● **Exercise goal**
Write out the lines of the records from the one containing "Database per il corso Basi Di Dati." to the very last, keeping each exactly as it is.

● **Given data**
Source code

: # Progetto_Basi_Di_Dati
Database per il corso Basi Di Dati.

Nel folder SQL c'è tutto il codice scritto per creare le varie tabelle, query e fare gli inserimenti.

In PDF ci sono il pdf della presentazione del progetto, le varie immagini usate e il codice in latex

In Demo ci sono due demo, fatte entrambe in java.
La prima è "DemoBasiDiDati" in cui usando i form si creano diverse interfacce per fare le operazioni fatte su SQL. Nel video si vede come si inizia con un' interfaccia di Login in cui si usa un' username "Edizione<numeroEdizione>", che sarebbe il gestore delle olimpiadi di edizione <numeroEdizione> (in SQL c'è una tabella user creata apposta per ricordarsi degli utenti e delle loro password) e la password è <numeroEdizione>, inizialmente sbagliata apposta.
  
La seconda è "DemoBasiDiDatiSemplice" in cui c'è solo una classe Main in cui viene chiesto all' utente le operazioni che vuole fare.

● **Solution for this problem**
Database per il corso Basi Di Dati.

Nel folder SQL c'è tutto il codice scritto per creare le varie tabelle, query e fare gli inserimenti.

In PDF ci sono il pdf della presentazione del progetto, le varie immagini usate e il codice in latex

In Demo ci sono due demo, fatte entrambe in java.
La prima è "DemoBasiDiDati" in cui usando i form si creano diverse interfacce per fare le operazioni fatte su SQL. Nel video si vede come si inizia con un' interfaccia di Login in cui si usa un' username "Edizione<numeroEdizione>", che sarebbe il gestore delle olimpiadi di edizione <numeroEdizione> (in SQL c'è una tabella user creata apposta per ricordarsi degli utenti e delle loro password) e la password è <numeroEdizione>, inizialmente sbagliata apposta.
  
La seconda è "DemoBasiDiDatiSemplice" in cui c'è solo una classe Main in cui viene chiesto all' utente le operazioni che vuole fare.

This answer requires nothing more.